→ **Data records**
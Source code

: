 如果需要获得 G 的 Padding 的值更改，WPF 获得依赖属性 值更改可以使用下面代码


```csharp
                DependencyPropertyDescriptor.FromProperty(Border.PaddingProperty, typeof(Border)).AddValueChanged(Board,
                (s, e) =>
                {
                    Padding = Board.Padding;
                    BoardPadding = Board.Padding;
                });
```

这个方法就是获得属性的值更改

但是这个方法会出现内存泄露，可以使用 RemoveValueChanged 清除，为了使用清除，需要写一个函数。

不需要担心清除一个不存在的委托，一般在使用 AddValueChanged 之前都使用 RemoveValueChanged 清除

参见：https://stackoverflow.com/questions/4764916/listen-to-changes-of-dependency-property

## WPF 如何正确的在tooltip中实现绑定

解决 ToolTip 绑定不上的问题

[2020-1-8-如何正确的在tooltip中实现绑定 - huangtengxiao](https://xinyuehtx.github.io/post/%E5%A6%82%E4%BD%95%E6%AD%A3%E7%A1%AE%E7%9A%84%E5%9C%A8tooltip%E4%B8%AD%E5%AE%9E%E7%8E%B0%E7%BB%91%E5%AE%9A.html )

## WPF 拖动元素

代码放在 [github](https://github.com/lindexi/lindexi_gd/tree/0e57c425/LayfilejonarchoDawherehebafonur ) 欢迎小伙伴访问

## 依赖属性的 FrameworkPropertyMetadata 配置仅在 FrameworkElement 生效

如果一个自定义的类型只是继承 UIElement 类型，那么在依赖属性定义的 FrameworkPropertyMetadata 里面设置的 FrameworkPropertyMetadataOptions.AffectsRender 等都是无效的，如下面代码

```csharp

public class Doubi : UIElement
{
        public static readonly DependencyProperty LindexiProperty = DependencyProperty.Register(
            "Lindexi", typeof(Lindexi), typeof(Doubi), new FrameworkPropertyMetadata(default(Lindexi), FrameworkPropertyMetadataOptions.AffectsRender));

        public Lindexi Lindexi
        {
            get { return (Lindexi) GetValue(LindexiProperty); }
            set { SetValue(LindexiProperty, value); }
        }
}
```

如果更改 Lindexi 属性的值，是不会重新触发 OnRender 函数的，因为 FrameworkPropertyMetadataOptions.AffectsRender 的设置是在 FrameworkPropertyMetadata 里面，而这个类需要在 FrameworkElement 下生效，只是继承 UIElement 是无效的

→ **Work task**
Repeat every line of the data word for word until you have repeated the line that contains "但是这个方法会出现内存泄露，可以使用 RemoveValueChanged 清除，为了使用清除，需要写一个函数。", which is the last one to include.

→ **Exercise result**
Source code

: 如果需要获得 G 的 Padding 的值更改，WPF 获得依赖属性 值更改可以使用下面代码


```csharp
                DependencyPropertyDescriptor.FromProperty(Border.PaddingProperty, typeof(Border)).AddValueChanged(Board,
                (s, e) =>
                {
                    Padding = Board.Padding;
                    BoardPadding = Board.Padding;
                });
```

这个方法就是获得属性的值更改

但是这个方法会出现内存泄露，可以使用 RemoveValueChanged 清除，为了使用清除，需要写一个函数。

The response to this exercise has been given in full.